Sa peinture, qui puise son inspiration dans le quotidien, est fortement influencée par l’image : photos personnelles ou de magazines, cinéma, films, images télévisées, etc...
Elle en utilise les techniques, - zooms, avances, retours, fondus, incrustations -, et sa peinture est un jeu de lumières et de saturation des couleurs, une articulation de frottis et d’aplats.
Le monde végétal, et notamment la tulipe aux innombrables couleurs, est un thème récurrent dans sa peinture.
Église Saint-Sulpice - VARENNES-JARCY (Essonne) Ateliers DUCHEMIN à Paris - 2000 - 2002
Cette église date du XIIIe siècle.En 1723, l’abbesse de l’abbaye de Jarcy, située à côté du village, décide d’offrir trois de ses vitraux du XIIIe, représentant l’Arbre de Jessé et des saints, à l’église. Mais, suite à des intempéries, ceux-ci devront être déposés au XIXe pour être depuis conservés au musée de Cluny.
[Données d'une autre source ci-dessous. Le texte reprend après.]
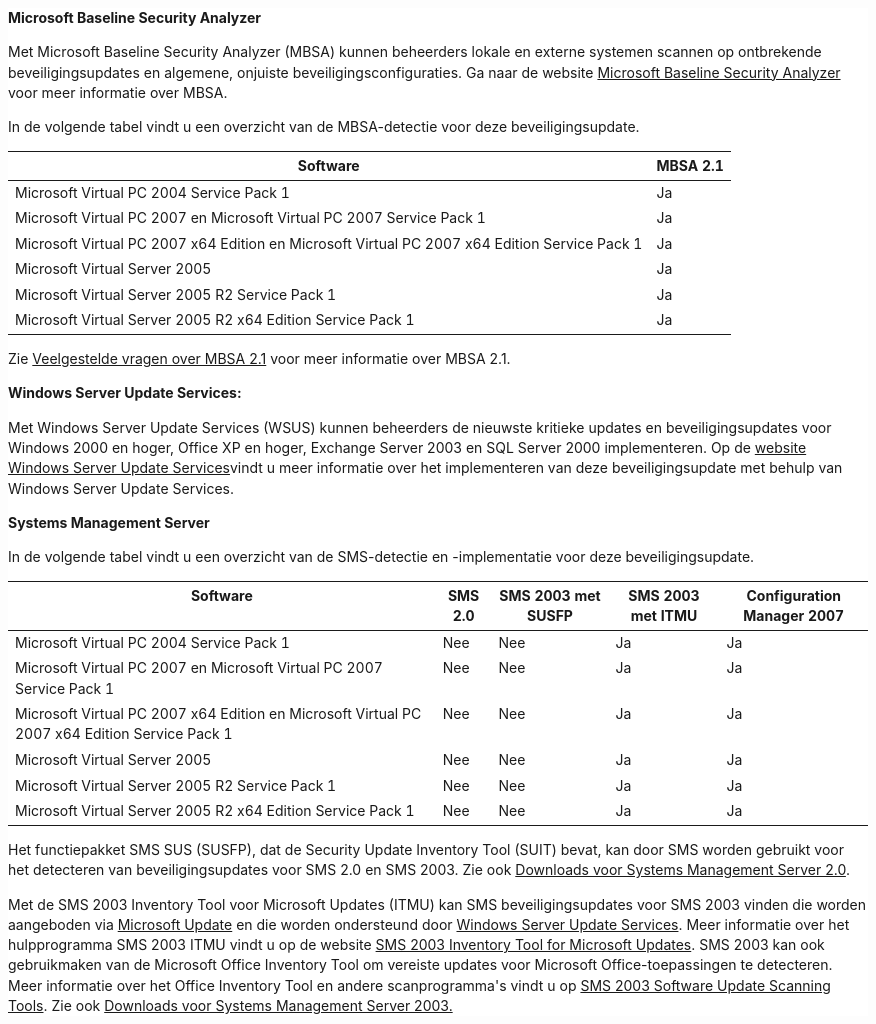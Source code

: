 **Microsoft Baseline Security Analyzer**
  
Met Microsoft Baseline Security Analyzer (MBSA) kunnen beheerders lokale en externe systemen scannen op ontbrekende beveiligingsupdates en algemene, onjuiste beveiligingsconfiguraties. Ga naar de website [Microsoft Baseline Security Analyzer](http://www.microsoft.com/technet/security/tools/mbsahome.mspx) voor meer informatie over MBSA.
  
In de volgende tabel vindt u een overzicht van de MBSA-detectie voor deze beveiligingsupdate.
  
| Software                                                                                      | MBSA 2.1 |  
|-----------------------------------------------------------------------------------------------|----------|  
| Microsoft Virtual PC 2004 Service Pack 1                                                      | Ja       |  
| Microsoft Virtual PC 2007 en Microsoft Virtual PC 2007 Service Pack 1                         | Ja       |  
| Microsoft Virtual PC 2007 x64 Edition en Microsoft Virtual PC 2007 x64 Edition Service Pack 1 | Ja       |  
| Microsoft Virtual Server 2005                                                                 | Ja       |  
| Microsoft Virtual Server 2005 R2 Service Pack 1                                               | Ja       |  
| Microsoft Virtual Server 2005 R2 x64 Edition Service Pack 1                                   | Ja       |
  
Zie [Veelgestelde vragen over MBSA 2.1](http://www.microsoft.com/technet/security/tools/mbsa2/qa.mspx) voor meer informatie over MBSA 2.1.
  
**Windows Server Update Services:**
  
Met Windows Server Update Services (WSUS) kunnen beheerders de nieuwste kritieke updates en beveiligingsupdates voor Windows 2000 en hoger, Office XP en hoger, Exchange Server 2003 en SQL Server 2000 implementeren. Op de [website Windows Server Update Services](http://go.microsoft.com/fwlink/?linkid=50120)vindt u meer informatie over het implementeren van deze beveiligingsupdate met behulp van Windows Server Update Services.
  
**Systems Management Server**
  
In de volgende tabel vindt u een overzicht van de SMS-detectie en -implementatie voor deze beveiligingsupdate.
  
| Software                                                                                      | SMS 2.0 | SMS 2003 met SUSFP | SMS 2003 met ITMU | Configuration Manager 2007 |  
|-----------------------------------------------------------------------------------------------|---------|--------------------|-------------------|----------------------------|  
| Microsoft Virtual PC 2004 Service Pack 1                                                      | Nee     | Nee                | Ja                | Ja                         |  
| Microsoft Virtual PC 2007 en Microsoft Virtual PC 2007 Service Pack 1                         | Nee     | Nee                | Ja                | Ja                         |  
| Microsoft Virtual PC 2007 x64 Edition en Microsoft Virtual PC 2007 x64 Edition Service Pack 1 | Nee     | Nee                | Ja                | Ja                         |  
| Microsoft Virtual Server 2005                                                                 | Nee     | Nee                | Ja                | Ja                         |  
| Microsoft Virtual Server 2005 R2 Service Pack 1                                               | Nee     | Nee                | Ja                | Ja                         |  
| Microsoft Virtual Server 2005 R2 x64 Edition Service Pack 1                                   | Nee     | Nee                | Ja                | Ja                         |
  
Het functiepakket SMS SUS (SUSFP), dat de Security Update Inventory Tool (SUIT) bevat, kan door SMS worden gebruikt voor het detecteren van beveiligingsupdates voor SMS 2.0 en SMS 2003. Zie ook [Downloads voor Systems Management Server 2.0](http://technet.microsoft.com/en-us/sms/bb676799.aspx).
  
Met de SMS 2003 Inventory Tool voor Microsoft Updates (ITMU) kan SMS beveiligingsupdates voor SMS 2003 vinden die worden aangeboden via [Microsoft Update](http://update.microsoft.com/microsoftupdate) en die worden ondersteund door [Windows Server Update Services](http://go.microsoft.com/fwlink/?linkid=50120). Meer informatie over het hulpprogramma SMS 2003 ITMU vindt u op de website [SMS 2003 Inventory Tool for Microsoft Updates](http://technet.microsoft.com/en-us/sms/bb676783.aspx). SMS 2003 kan ook gebruikmaken van de Microsoft Office Inventory Tool om vereiste updates voor Microsoft Office-toepassingen te detecteren. Meer informatie over het Office Inventory Tool en andere scanprogramma's vindt u op [SMS 2003 Software Update Scanning Tools](http://technet.microsoft.com/en-us/sms/bb676786.aspx). Zie ook [Downloads voor Systems Management Server 2003.](http://technet.microsoft.com/en-us/sms/bb676766.aspx)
En 1990 l’édifice faisant partie d’un projet de restauration, une association de sauvegarde de l’église et les élus locaux souhaitent commander de nouveaux vitraux et sollicitent le service des Monuments Historiques pour lancer une procédure de commande publique.
Afin de respecter l’histoire de l’église et d’en rappeler ses vitraux anciens, la thématique de l’Arbre de Jessé est donnée aux artistes concourant pour les dix baies.
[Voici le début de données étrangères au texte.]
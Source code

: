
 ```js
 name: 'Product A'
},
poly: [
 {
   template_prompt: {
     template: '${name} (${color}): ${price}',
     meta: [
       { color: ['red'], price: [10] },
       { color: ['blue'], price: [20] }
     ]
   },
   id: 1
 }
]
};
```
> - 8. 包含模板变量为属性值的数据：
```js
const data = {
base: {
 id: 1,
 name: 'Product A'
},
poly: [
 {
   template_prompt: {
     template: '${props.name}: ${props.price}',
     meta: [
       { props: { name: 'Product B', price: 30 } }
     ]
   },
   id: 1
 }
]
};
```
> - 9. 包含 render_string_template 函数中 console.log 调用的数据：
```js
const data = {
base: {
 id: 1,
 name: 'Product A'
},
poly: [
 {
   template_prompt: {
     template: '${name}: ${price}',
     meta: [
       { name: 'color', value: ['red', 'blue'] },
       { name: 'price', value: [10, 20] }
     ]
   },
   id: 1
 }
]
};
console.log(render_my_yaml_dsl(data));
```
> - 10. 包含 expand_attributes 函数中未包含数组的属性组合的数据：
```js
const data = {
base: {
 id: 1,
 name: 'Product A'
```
Carole Benzaken remportera le concours avec un regard totalement nouveau sur l’iconographie traditionnelle de l’Arbre de Jessé, arbre de la généalogie du Christ.
L’arbre des prophètes et des rois devient un tulipier dont les branches se poursuivent de fenêtre en fenêtre selon une progression symbolique dans la gamme des couleurs et un savant découpage de plans végétaux. La fleur de la tulipe, sectionnée, suggère un calice ouvert et rempli, la longue tige verticale segmentée est l’axe qui progresse, irrégulièrement mais irréversiblement, vers le haut.
Chaque baie, originale par ses formes et ses couleurs, - en triptyque dans le chœur -, constitue avec les autres un tout homogène.
Le maillage des plombs est réduit à l’extrême et les barlotières sont ordonnées de façon à conférer une sorte de rythme à tout l’ensemble, ensemble porteur d’une radieuse harmonie.
Ce magnifique travail de composition, réalisé avec Gilles Rousvoal par l’atelier Duchemin, apporte à cette église du XIIIe, une atmosphère de joie empreinte de sérénité.